The team at Polygloss is growing again. Today I'm introducing Bryan. He's an experienced app marketer and will be working with Polygloss on all things marketing and growth. Bryan started working in digital marketing back in 2011 with one of the first agencies that was focussed in mobile marketing. After that he co-founded his own agency and now he takes on freelance marketing projects for app companies.
To start, Bryan has been working on the app's presence in the Google Play Store (so if you notice the updated title and description, that was him! New screenshots coming soon). He'll also be refining and executing on the marketing roadmap as a whole!
What are your languages?
English, Polish and I try to learn a bit of French when I have time.
What is your favourite work tool?
I like to nerd out on numbers so it would be any sort of data visualization platform. Google Data Studio or maybe Tableau. Also working at Polygloss is my first time using Notion and I have to say it's pretty cool.
Can you tell me a bit more about how you got started in digital marketing and specifically app marketing?
After university (major in Marketing and Finance) in Canada I decided to get a working holiday visa and move to the UK (London). I arrived without a job or a plan. I was lucky to get a paid internship at a small app development company and helped them with all things marketing. After that there were a few mobile first marketing agencies emerging in London and I was able to land an entry position at one of them. And the rest is history, I've been working in this industry ever since.

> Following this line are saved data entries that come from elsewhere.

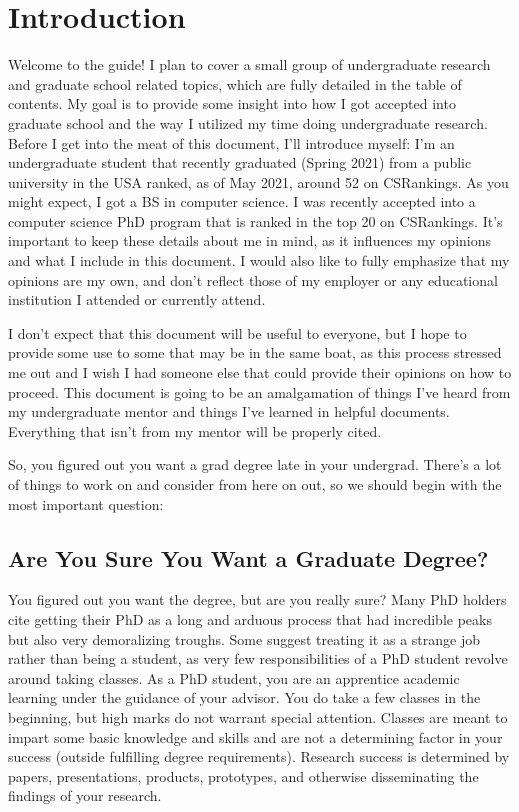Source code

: \documentclass[12pt]{article}
\begin{document}


\tableofcontents
\pagebreak

\section{Introduction}

Welcome to the guide! I plan to cover a small group of undergraduate research and graduate school related topics, which are fully detailed in the table of contents. My goal is to provide some insight into how I got accepted into graduate school and the way I utilized my time doing undergraduate research. Before I get into the meat of this document, I’ll introduce myself: I’m an undergraduate student that recently graduated (Spring 2021) from a public university in the USA ranked, as of May 2021, around 52 on CSRankings. As you might expect, I got a BS in computer science. I was recently accepted into a computer science PhD program that is ranked in the top 20 on CSRankings. It’s important to keep these details about me in mind, as it influences my opinions and what I include in this document. I would also like to fully emphasize that my opinions are my own, and don’t reflect those of my employer or any educational institution I attended or currently attend. 

I don’t expect that this document will be useful to everyone, but I hope to provide some use to some that may be in the same boat, as this process stressed me out and I wish I had someone else that could provide their opinions on how to proceed. This document is going to be an amalgamation of things I've heard from my undergraduate mentor and things I've learned in helpful documents. Everything that isn't from my mentor will be properly cited.

So, you figured out you want a grad degree late in your undergrad. There’s a lot of things to work on and consider from here on out, so we should begin with the most important question:

\subsection{Are You Sure You Want a Graduate Degree?}

You figured out you want the degree, but are you really sure? Many PhD holders cite getting their PhD as a long and arduous process that had incredible peaks but also very demoralizing troughs. Some suggest treating it as a strange job rather than being a student, as very few responsibilities of a PhD student revolve around taking classes. \cite{AzumaPhD} As a PhD student, you are an apprentice academic learning under the guidance of your advisor. You do take a few classes in the beginning, but high marks do not warrant special attention. Classes are meant to impart some basic knowledge and skills and are not a determining factor in your success (outside fulfilling degree requirements). Research success is determined by papers, presentations, products, prototypes, and otherwise disseminating the findings of your research.
\end{document}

What has changed in app marketing over the past 10 years?
A lot actually! When I first started there were no good ways to understand how your activity was performing. The entire ecosystem was really fragmented and the entire process of buying advertising was very manual (we were signing contracts physically, scanning them, and then sending them back to partners).

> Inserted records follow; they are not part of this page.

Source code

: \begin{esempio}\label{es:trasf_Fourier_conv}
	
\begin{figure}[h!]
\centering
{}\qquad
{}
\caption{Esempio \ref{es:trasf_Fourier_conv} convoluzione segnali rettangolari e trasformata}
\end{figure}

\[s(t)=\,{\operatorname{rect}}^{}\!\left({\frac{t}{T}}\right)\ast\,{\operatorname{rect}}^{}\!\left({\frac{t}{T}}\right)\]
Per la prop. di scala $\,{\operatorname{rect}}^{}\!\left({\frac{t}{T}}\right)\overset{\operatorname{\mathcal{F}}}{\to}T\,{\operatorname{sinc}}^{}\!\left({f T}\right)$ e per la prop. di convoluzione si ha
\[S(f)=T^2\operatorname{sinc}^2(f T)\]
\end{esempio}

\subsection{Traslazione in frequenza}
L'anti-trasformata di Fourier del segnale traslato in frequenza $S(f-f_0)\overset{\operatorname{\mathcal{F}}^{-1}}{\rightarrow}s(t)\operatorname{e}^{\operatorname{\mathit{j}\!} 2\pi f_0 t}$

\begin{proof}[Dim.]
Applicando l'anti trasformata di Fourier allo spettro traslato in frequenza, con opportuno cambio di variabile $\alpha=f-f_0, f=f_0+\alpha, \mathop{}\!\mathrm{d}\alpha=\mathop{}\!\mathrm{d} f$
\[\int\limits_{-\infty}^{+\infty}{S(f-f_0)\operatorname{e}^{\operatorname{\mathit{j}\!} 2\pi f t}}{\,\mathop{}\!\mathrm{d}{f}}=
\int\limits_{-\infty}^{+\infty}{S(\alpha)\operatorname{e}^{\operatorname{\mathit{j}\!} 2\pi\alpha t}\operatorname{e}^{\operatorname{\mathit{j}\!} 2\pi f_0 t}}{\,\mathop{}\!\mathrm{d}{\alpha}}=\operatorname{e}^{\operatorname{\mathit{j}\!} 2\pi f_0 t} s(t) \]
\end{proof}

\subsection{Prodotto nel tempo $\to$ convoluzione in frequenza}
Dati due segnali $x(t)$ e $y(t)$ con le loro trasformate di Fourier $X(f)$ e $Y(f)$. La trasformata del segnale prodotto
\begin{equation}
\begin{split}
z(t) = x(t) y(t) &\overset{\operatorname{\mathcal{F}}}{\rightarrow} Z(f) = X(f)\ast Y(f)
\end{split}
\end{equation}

Then there was a big rise in the amount of digital ad fraud that was taking place on mobile. Without getting too technical it was easier for fraudsters to game the system on mobile and take money from advertisers. Long story short, it was easy to spend a lot of money, have it look like you were getting great results, but in reality you were getting no results! In wake of this there are plenty of technologies available now to mitigate this but before these came a long it felt a little bit like the wild west.